Both limitations can be lifted with SVG cursors. But before getting to that, let's talk about the "right" way to fix the cursor size problem:

The "right" fix: Wayland cursor shape protocol

The simple and reliable way to get consistent cursors across apps is to not let apps draw the cursor at all. Instead, they only specify the name of the cursor shape, and the compositor draws the cursor for them. This is how Wayland cursor shape protocol works. Apps no longer need to care about the cursor theme and size (well, they might still need the size, if they want to draw custom cursors in the same size as standard shapes), and since the compositor is the only program drawing the cursor, it's guaranteed to be consistent for all apps using the protocol.

(It's quite interesting that we seem to went a full circle back to the original server-defined cursor font way in X11.)

Support for this protocol leaves a lot to improve, though. Not all compositors support it. On the client side, both Qt and Electron have the support, but GTK doesn't.

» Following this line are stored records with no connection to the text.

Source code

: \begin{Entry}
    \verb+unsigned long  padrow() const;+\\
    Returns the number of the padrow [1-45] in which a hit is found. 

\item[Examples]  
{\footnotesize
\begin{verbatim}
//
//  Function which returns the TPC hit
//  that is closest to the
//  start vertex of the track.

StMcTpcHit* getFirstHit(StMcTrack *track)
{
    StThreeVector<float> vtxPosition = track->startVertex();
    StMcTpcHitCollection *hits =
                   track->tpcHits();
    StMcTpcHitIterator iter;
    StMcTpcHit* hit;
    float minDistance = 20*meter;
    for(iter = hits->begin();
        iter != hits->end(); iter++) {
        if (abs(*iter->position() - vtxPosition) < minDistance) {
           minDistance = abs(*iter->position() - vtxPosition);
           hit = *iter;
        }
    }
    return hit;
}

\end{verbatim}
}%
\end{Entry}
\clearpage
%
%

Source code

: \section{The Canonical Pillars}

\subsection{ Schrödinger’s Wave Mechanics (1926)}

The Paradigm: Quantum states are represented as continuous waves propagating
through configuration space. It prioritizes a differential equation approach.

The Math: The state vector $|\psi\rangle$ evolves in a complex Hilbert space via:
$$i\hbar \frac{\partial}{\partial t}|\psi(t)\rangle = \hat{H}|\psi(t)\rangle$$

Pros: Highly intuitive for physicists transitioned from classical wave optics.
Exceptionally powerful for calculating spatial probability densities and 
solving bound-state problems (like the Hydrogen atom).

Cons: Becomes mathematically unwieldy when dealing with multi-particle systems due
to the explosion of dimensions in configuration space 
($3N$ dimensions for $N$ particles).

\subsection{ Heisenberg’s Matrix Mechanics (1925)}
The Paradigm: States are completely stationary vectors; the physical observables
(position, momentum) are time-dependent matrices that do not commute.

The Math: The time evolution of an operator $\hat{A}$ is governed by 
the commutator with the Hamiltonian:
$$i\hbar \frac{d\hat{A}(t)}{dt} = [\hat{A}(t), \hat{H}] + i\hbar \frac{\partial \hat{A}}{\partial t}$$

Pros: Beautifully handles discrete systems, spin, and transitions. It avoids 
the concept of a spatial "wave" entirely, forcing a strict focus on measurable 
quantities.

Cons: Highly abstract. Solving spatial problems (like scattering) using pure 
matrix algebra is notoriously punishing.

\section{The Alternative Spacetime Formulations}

There are merge requests for GTK and Mutter, but GNOME devs request some modifications in the Wayland protocol before merging them, and the request seems to be stuck for some months. I hope the recent Wayland "things" could move it out of this seemingly deadlock.

Anyway, with this protocol, only the compositor has to be modified to support a new way to draw cursors. This makes it much easier to change how cursors work. So we come to:

SVG cursors

Immediately after the fix in Breeze, I proposed this idea of shipping the source SVG files of the Breeze cursor theme to the end user, and re-generate the XCursor files whenever the user changes the cursor size or global scale. This way, the theme will always be able to provide the exact size requested by apps. (Similar to the "modify XCursor lib" idea, but in a different way.) It would remove the limitation 2 above (and also limitation 1 if 3rd-party themes ship their source SVGs too).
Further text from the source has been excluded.